So...I assume you also wear full racing leathers @ ALL times because other attire will not offer the same level of protection?
And now, there is a new neck support, designed by a Dr./biker....DON'T RIDE WITHOUT THAT!
And you can add some airbags too...
BTW...nothing can protect you from some types of crashes...life is a compromise.
Remember what happens to folks when they assume, Ogre?
I very clearly asserted
my own choice and the reasoning behind it, but I'll make my decision even more crystal clear for the benefit of yourself or anyone else that might be curious with respect to my motives.
It's a virtual given that we all understand the risky nature of our two-wheeled avocation. Further, most riders would agree that their head is the most important part of the body to protect from the wide array of hazards that threaten us as riders. After all, you can break or injure pretty much any other part of the body and, generally speaking, maintain the probability of having a reasonably high degree of quality of life post-recovery. Injure your head/brain sufficiently and that bet goes out the window.
After 42 years of riding I had a deer run out in front of me and it was impossible to avoid the ensuing, really bad get-off. Had I been wearing any other sort of helmet other than the integral fullface I thankfully wore that day or,
possibly a modular fullface, I would have surely sustained massive head and facial trauma injuries or, more likely, I would have been killed instantly. Since I had done my homework years earlier, having decided that there was a possibility of a modular's locking mechanism or hinges not holding together upon impact, in retrospect, I am grateful to have made the decision about headgear that I did, so grateful in fact that I believe that I owe my life to that decision.

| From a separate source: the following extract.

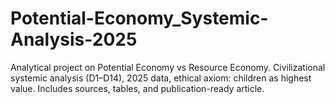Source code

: # Potential-Economy_Systemic-Analysis-2025
Analytical project on Potential Economy vs Resource Economy. Civilizational systemic analysis (D1–D14), 2025 data, ethical axiom: children as highest value. Includes sources, tables, and publication-ready article.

Subsequent to that accident, I became a fulltime, all-the-time, no exceptions adherent to ATGATT, not simply a selective or occasional user of full protective gear. Now, I know that you were being somewhat tongue-in-cheek with regard to your wisecracks about wearing racing leathers and other more advanced or state-of-the-art protective gear, nonetheless, I found your remarks to be both gratuitous and callous.
This thread is about people's choices about protective gear. If we are to take your inconsiderate or unthoughtful commentary to its extreme (something you obviously did not intend), than none of us should ever throw our legs over a motorcycle because its simply too dangerous. Hence, what you did state was really unnecessary, no more, no less.
Surely pretty much all the choices we make in life involve some degree of compromise. Perhaps you could have compromised your criticality a bit more before making such a sardonic post, by simply reasserting the obvious, that the level or degree of caution one takes in this shared passion of ours called motorcycling, is totally up to the individual, other than for when some aspect of our safety is mandated by law.
Oh and Warp 9.9, our resident know-it-all, is right about one thing, but it isn't that folks that meet me would love to provide the head trauma for me.
It's the salt advice that he's spot on about.